# Lost Key !!!



## jmunland (Feb 15, 2005)

I just bought a 95 Max and before I had a chance to make duplicate keys I misplaced my keys (including the remote). While I hope to find my keys, does anyone know if there is a way to get another key from the dealer? I have the VIN but that is all. I read in the manual that the key itself has a number but, of course, that won't work now.


----------



## Nismo1997 (Dec 26, 2003)

Yes you can go to the dealer with the Vin #, and I think you have to show some type of proof. Or call a lock smith


----------



## Matt93SE (Sep 17, 2003)

exactly what he said..

and start looking for your other set, as those remotes are $$$ from the dealer.


----------



## jmunland (Feb 15, 2005)

*Lost Key*

Thanks. Confirmed with friendly Nissan dealer that with my VIN, title, and ID, they can get a key.
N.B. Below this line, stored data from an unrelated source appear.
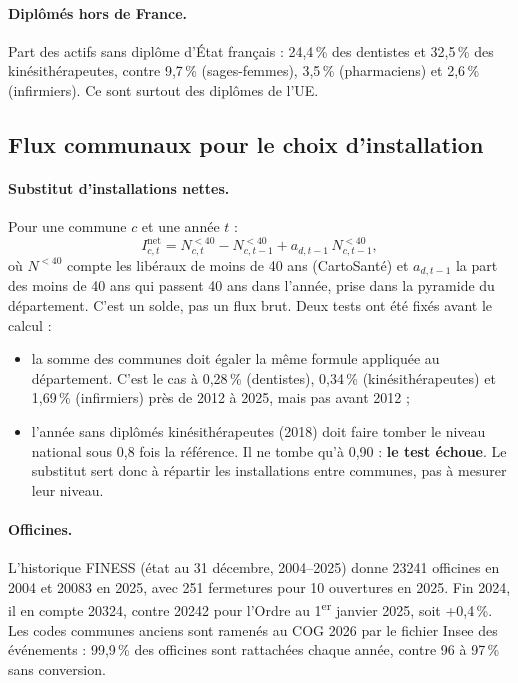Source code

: \paragraph{Diplômés hors de France.} Part des actifs sans diplôme d'État français\mesure{} : 24,4\,\% des
dentistes et 32,5\,\% des kinésithérapeutes, contre 9,7\,\% (sages-femmes), 3,5\,\% (pharmaciens) et
2,6\,\% (infirmiers). Ce sont surtout des diplômes de l'UE.

\subsection{Flux communaux pour le choix d'installation}\label{a4-sec:res-flux}
\paragraph{Substitut d'installations nettes.} Pour une commune $c$ et une année $t$ :
\begin{equation}
I^{\mathrm{net}}_{c,t} = N^{<40}_{c,t} - N^{<40}_{c,t-1} + a_{d,t-1}\, N^{<40}_{c,t-1},
\end{equation}
où $N^{<40}$ compte les libéraux de moins de 40 ans (CartoSanté) et $a_{d,t-1}$ la part des moins de 40 ans qui
passent 40 ans dans l'année, prise dans la pyramide du département. C'est un solde, pas un flux brut. Deux tests
ont été fixés avant le calcul :
\begin{itemize}
  \item la somme des communes doit égaler la même formule appliquée au département. C'est le cas à
  0,28\,\% (dentistes), 0,34\,\% (kinésithérapeutes) et 1,69\,\% (infirmiers) près de 2012 à 2025\mesure{},
  mais pas avant 2012 ;
  \item l'année sans diplômés kinésithérapeutes (2018) doit faire tomber le niveau national sous 0,8 fois la
  référence. Il ne tombe qu'à 0,90\mesure{} : \textbf{le test échoue}. Le substitut sert donc à répartir les
  installations entre communes, pas à mesurer leur niveau.
\end{itemize}

\paragraph{Officines.} L'historique FINESS (état au 31 décembre, 2004--2025) donne \num{23241} officines en
2004 et \num{20083} en 2025\mesure{}, avec 251 fermetures pour 10 ouvertures en 2025. Fin 2024, il en compte
\num{20324}, contre \num{20242} pour l'Ordre au 1\textsuperscript{er} janvier 2025\citep{a4-ordre2025demo}, soit
+0,4\,\%\mesure{}. Les codes communes anciens sont ramenés au COG 2026 par le fichier Insee des événements
\citep{a4-insee2026cog} : 99,9\,\% des officines sont rattachées chaque année, contre 96 à 97\,\% sans
conversion\mesure{}.

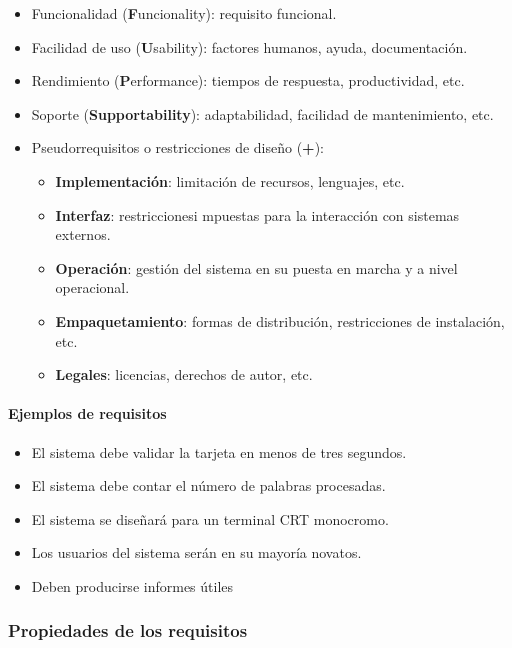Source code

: \documentclass[12pt,spanish]{article}
\begin{document}
\begin{itemize}
	\item Funcionalidad (\textbf{F}uncionality): requisito funcional.
	\item Facilidad de uso (\textbf{U}sability): factores humanos, ayuda, documentación.
	\item Rendimiento (\textbf{P}erformance): tiempos de respuesta, productividad, etc.
	\item Soporte (\textbf{Supportability}): adaptabilidad, facilidad de mantenimiento, etc.
	\item Pseudorrequisitos o restricciones de diseño (\textbf{+}):
		\begin{itemize}
			\item \textbf{Implementación}: limitación de recursos, lenguajes, etc.
			\item \textbf{Interfaz}: restriccionesi mpuestas para la interacción con sistemas externos.
			\item \textbf{Operación}: gestión del sistema en su puesta en marcha y a nivel operacional.
			\item \textbf{Empaquetamiento}: formas de distribución, restricciones de instalación, etc.
			\item \textbf{Legales}: licencias, derechos de autor, etc.
		\end{itemize}
\end{itemize}

\paragraph{Ejemplos de requisitos}

\begin{itemize}
	\item El sistema debe validar la tarjeta en menos de tres segundos.
	\item El sistema debe contar el número de palabras procesadas.
	\item El sistema se diseñará para un terminal CRT monocromo.
	\item Los usuarios del sistema serán en su mayoría novatos.
	\item Deben producirse informes útiles
\end{itemize}



\subsubsection{Propiedades de los requisitos}
\end{document}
FYI, remotes are available for about $20 on ebay (that's where I just got mine) - sigh.


----------



## Matt93SE (Sep 17, 2003)

Cool... that's easier than mine! they didn't start that program until about '94, so many people's VINs aren't in the system with the key code.. I've got a couple keys to mine, but when it's gone, I get to replace the locks. I've had locksmiths try and copy the two keys I have, but they never work for some reason.. 

oh well.. hopefully I never lose them, and if I do, I just throw the car away.


----------